Source texts of formatted documents:
________________

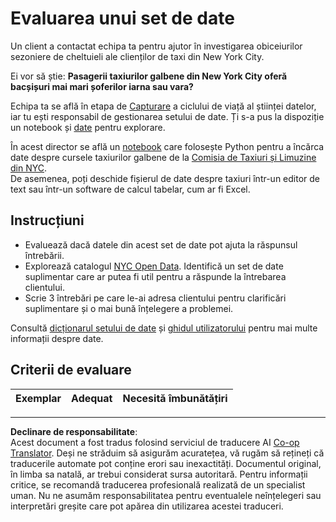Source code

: <!--
CO_OP_TRANSLATOR_METADATA:
{
  "original_hash": "564445c39ad29a491abcb9356fc4d47d",
  "translation_date": "2025-08-26T16:28:21+00:00",
  "source_file": "4-Data-Science-Lifecycle/14-Introduction/assignment.md",
  "language_code": "ro"
}
-->
# Evaluarea unui set de date

Un client a contactat echipa ta pentru ajutor în investigarea obiceiurilor sezoniere de cheltuieli ale clienților de taxi din New York City.

Ei vor să știe: **Pasagerii taxiurilor galbene din New York City oferă bacșișuri mai mari șoferilor iarna sau vara?**

Echipa ta se află în etapa de [Capturare](Readme.md#Capturing) a ciclului de viață al științei datelor, iar tu ești responsabil de gestionarea setului de date. Ți s-a pus la dispoziție un notebook și [date](../../../../data/taxi.csv) pentru explorare.

În acest director se află un [notebook](notebook.ipynb) care folosește Python pentru a încărca date despre cursele taxiurilor galbene de la [Comisia de Taxiuri și Limuzine din NYC](https://docs.microsoft.com/en-us/azure/open-datasets/dataset-taxi-yellow?tabs=azureml-opendatasets).  
De asemenea, poți deschide fișierul de date despre taxiuri într-un editor de text sau într-un software de calcul tabelar, cum ar fi Excel.

## Instrucțiuni

- Evaluează dacă datele din acest set de date pot ajuta la răspunsul întrebării.
- Explorează catalogul [NYC Open Data](https://data.cityofnewyork.us/browse?sortBy=most_accessed&utf8=%E2%9C%93). Identifică un set de date suplimentar care ar putea fi util pentru a răspunde la întrebarea clientului.
- Scrie 3 întrebări pe care le-ai adresa clientului pentru clarificări suplimentare și o mai bună înțelegere a problemei.

Consultă [dicționarul setului de date](https://www1.nyc.gov/assets/tlc/downloads/pdf/data_dictionary_trip_records_yellow.pdf) și [ghidul utilizatorului](https://www1.nyc.gov/assets/tlc/downloads/pdf/trip_record_user_guide.pdf) pentru mai multe informații despre date.

## Criterii de evaluare

Exemplar | Adequat | Necesită îmbunătățiri  
--- | --- | ---  

---

**Declinare de responsabilitate**:  
Acest document a fost tradus folosind serviciul de traducere AI [Co-op Translator](https://github.com/Azure/co-op-translator). Deși ne străduim să asigurăm acuratețea, vă rugăm să rețineți că traducerile automate pot conține erori sau inexactități. Documentul original, în limba sa natală, ar trebui considerat sursa autoritară. Pentru informații critice, se recomandă traducerea profesională realizată de un specialist uman. Nu ne asumăm responsabilitatea pentru eventualele neînțelegeri sau interpretări greșite care pot apărea din utilizarea acestei traduceri.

________________

The answer should contain nothing but the lines from the top of the data above through the line containing "# Evaluarea unui set de date", copied exactly, with no images.

Source code

: <!--
CO_OP_TRANSLATOR_METADATA:
{
  "original_hash": "564445c39ad29a491abcb9356fc4d47d",
  "translation_date": "2025-08-26T16:28:21+00:00",
  "source_file": "4-Data-Science-Lifecycle/14-Introduction/assignment.md",
  "language_code": "ro"
}
-->
# Evaluarea unui set de date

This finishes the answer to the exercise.